If a line in the data holds the string "Supabase", list it.
.....
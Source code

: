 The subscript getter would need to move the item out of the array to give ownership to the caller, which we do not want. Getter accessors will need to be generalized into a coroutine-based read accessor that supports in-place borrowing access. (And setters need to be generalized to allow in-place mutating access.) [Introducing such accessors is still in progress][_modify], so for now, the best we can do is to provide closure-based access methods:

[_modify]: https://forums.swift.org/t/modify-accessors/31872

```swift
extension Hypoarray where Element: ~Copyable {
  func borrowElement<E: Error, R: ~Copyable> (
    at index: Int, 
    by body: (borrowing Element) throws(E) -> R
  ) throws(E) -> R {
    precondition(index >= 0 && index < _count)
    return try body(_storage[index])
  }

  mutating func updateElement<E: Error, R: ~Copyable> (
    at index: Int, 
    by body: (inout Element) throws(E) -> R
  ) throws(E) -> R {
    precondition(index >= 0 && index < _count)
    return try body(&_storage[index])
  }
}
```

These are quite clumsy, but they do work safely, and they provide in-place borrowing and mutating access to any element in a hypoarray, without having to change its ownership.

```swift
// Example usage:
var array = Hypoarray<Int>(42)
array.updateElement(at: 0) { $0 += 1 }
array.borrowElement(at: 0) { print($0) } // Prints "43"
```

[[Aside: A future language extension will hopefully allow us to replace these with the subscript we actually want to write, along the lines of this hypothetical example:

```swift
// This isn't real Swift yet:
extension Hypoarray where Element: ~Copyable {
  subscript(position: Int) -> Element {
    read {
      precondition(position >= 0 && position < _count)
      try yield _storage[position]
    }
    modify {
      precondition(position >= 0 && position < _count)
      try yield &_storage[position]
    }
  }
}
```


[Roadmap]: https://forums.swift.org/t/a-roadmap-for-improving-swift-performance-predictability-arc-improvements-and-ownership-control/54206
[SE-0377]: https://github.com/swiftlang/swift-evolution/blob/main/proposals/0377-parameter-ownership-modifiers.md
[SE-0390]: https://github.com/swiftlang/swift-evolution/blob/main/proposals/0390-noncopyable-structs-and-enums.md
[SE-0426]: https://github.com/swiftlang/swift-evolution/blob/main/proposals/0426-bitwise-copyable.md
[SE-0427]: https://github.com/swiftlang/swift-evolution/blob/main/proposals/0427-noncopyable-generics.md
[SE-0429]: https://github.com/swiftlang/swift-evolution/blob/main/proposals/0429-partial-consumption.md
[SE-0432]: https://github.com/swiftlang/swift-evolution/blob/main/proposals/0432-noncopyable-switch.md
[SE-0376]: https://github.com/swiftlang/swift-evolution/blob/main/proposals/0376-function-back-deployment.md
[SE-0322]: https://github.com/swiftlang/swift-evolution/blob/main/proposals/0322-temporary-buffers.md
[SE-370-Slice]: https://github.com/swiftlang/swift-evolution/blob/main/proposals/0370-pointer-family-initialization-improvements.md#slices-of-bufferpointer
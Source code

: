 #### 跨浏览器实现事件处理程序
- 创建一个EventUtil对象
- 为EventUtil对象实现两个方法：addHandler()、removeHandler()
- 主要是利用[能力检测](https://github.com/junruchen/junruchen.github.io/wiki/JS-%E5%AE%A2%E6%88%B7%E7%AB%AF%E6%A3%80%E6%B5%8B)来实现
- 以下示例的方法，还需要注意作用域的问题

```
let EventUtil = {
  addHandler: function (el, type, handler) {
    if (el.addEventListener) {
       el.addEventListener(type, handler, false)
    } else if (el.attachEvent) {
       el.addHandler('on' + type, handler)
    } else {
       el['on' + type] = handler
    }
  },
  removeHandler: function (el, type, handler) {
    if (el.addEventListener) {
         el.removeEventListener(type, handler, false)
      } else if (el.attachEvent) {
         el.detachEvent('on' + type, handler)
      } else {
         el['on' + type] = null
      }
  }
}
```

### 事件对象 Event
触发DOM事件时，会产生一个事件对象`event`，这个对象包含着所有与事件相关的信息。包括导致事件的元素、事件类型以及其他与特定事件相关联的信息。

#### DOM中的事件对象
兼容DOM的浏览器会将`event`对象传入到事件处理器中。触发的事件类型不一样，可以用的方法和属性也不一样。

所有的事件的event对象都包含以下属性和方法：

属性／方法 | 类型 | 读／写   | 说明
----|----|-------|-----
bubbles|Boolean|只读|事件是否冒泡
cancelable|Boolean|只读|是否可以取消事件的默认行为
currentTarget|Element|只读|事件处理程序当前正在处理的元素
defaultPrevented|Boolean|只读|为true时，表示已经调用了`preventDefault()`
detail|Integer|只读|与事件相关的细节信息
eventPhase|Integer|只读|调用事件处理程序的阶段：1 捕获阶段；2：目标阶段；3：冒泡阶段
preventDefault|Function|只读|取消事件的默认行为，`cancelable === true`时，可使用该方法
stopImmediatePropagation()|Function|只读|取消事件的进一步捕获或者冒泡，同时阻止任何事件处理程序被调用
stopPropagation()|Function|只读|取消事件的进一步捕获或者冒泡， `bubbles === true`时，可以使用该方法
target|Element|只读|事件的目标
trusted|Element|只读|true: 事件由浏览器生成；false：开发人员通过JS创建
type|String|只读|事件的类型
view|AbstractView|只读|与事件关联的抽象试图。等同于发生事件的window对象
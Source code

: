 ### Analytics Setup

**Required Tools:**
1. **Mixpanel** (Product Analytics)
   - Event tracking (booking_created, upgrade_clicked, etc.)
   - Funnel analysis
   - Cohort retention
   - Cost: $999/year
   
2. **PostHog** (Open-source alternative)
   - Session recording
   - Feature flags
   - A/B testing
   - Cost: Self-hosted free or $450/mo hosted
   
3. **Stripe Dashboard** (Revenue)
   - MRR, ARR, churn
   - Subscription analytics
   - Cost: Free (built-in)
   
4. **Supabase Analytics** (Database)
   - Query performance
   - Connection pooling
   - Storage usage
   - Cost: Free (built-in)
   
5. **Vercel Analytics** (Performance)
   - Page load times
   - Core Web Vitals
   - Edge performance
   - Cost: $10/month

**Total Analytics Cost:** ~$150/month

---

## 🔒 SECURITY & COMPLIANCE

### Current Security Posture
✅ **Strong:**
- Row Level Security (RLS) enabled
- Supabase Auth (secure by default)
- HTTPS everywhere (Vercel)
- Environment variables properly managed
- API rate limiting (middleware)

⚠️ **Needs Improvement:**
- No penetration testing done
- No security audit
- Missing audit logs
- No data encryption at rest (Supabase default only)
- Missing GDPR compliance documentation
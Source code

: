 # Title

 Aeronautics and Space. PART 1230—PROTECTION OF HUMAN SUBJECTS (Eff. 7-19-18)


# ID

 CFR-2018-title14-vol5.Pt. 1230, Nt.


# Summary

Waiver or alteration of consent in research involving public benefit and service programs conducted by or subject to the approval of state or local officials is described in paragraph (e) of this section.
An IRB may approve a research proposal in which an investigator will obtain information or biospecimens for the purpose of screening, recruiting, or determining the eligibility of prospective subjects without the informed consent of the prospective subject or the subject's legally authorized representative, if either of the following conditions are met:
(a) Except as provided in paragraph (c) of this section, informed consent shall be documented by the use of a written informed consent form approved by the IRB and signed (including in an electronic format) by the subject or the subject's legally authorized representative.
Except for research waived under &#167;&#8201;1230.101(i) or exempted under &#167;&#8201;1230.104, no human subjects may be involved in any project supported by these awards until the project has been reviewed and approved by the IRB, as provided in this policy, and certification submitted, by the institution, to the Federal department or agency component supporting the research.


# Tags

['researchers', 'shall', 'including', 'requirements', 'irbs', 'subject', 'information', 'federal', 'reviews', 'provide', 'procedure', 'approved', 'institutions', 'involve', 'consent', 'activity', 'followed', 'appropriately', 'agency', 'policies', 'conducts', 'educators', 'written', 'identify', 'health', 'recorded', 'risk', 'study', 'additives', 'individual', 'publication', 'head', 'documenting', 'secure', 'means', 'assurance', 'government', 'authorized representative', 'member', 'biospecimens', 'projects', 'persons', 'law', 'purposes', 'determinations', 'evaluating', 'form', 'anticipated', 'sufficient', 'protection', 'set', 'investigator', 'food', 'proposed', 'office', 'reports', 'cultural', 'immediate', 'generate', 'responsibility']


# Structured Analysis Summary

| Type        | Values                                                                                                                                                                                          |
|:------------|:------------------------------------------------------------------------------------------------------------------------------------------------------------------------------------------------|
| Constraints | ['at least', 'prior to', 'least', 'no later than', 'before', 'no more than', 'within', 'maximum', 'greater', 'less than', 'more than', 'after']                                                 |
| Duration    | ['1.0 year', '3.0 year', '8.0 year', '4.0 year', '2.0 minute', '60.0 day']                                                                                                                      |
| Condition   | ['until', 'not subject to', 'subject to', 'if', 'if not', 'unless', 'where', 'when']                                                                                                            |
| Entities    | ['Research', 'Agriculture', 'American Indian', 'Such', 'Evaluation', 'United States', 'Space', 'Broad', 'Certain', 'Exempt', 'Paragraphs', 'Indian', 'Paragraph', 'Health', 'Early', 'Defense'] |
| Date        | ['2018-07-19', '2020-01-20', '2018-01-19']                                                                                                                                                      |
.....
▸ RESULT OF THE EXERCISE
4. **Supabase Analytics** (Database)
- Supabase Auth (secure by default)
- No data encryption at rest (Supabase default only)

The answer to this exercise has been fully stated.